● **Source material**:
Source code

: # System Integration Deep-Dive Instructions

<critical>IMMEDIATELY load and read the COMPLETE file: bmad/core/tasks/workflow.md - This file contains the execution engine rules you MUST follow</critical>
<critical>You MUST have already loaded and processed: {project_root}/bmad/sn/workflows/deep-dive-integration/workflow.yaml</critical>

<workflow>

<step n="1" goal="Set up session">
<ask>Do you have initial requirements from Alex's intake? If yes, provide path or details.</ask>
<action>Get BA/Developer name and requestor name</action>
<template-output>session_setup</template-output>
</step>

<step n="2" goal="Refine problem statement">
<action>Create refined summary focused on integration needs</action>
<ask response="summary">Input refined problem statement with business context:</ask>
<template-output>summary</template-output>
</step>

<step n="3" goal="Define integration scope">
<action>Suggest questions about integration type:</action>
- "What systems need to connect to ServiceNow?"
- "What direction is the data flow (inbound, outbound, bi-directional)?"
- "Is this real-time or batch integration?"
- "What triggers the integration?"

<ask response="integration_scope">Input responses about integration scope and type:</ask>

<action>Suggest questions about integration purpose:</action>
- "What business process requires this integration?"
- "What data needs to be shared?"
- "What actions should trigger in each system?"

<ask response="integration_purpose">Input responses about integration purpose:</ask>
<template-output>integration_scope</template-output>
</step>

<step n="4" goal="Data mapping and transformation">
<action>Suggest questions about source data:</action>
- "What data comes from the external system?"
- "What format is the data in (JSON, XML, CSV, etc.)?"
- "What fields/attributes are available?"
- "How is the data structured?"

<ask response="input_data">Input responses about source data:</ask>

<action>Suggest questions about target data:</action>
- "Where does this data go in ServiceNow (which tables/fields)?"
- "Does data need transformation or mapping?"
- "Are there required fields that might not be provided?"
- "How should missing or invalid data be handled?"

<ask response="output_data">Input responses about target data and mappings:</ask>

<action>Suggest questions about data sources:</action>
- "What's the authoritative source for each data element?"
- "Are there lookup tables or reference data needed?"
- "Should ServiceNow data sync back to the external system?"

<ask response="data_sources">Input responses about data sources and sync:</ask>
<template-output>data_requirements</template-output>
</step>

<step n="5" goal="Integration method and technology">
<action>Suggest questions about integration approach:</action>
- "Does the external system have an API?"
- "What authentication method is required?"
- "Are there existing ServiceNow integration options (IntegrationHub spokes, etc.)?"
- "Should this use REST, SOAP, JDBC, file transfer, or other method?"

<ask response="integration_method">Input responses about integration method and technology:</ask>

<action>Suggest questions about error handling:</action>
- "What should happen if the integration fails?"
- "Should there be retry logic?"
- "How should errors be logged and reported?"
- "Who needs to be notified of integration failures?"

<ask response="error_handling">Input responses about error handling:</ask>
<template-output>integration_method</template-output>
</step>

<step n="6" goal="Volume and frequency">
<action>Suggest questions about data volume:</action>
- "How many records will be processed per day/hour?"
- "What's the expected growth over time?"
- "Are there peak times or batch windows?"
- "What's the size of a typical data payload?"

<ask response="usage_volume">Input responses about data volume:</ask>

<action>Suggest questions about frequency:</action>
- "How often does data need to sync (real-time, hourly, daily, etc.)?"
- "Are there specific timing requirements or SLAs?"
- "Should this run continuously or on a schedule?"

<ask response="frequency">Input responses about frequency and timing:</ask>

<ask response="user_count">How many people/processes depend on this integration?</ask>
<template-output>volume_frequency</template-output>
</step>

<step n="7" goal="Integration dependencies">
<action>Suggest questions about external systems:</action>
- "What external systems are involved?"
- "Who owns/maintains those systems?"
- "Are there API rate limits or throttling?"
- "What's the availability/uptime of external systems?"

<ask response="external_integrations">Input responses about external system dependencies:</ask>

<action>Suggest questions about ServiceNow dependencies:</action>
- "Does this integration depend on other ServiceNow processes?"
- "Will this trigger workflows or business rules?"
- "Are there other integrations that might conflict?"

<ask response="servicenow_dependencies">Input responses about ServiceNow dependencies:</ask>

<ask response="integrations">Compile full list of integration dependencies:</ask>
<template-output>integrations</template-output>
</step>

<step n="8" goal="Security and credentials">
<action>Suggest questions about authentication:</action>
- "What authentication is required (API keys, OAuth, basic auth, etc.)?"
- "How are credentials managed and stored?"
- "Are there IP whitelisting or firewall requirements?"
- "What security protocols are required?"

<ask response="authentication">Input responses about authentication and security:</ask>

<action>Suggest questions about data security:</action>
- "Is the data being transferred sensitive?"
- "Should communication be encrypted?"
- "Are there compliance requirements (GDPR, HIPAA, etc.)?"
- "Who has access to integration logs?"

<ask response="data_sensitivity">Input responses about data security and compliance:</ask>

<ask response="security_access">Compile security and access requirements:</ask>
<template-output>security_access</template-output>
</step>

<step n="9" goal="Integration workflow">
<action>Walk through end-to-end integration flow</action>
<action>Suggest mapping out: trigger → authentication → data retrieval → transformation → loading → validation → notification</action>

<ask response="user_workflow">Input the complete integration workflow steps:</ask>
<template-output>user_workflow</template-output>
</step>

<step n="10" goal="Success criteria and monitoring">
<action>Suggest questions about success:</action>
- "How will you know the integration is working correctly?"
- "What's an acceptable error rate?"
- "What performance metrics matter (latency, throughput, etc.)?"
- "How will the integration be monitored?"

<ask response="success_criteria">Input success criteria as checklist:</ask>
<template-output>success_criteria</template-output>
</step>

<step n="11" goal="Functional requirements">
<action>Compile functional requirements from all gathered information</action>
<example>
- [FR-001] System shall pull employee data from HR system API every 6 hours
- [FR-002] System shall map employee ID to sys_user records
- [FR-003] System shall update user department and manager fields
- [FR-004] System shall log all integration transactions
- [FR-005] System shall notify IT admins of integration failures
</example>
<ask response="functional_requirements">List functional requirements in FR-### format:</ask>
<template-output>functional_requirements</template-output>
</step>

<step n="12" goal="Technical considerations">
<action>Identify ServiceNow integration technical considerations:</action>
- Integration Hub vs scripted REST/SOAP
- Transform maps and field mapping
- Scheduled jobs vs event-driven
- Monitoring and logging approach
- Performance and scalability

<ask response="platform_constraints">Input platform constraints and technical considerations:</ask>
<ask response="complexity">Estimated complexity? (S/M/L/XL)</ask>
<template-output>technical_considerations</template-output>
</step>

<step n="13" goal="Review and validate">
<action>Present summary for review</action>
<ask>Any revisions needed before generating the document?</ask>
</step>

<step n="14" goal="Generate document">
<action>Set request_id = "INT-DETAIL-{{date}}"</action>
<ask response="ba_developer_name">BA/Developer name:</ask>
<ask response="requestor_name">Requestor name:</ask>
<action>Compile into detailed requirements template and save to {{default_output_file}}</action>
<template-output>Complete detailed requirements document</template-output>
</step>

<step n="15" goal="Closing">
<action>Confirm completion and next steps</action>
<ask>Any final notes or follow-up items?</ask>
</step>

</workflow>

● **Exercise description**: Show each line of the material where the word "REST" occurs.

● **Your solution**:
- "Should this use REST, SOAP, JDBC, file transfer, or other method?"
- Integration Hub vs scripted REST/SOAP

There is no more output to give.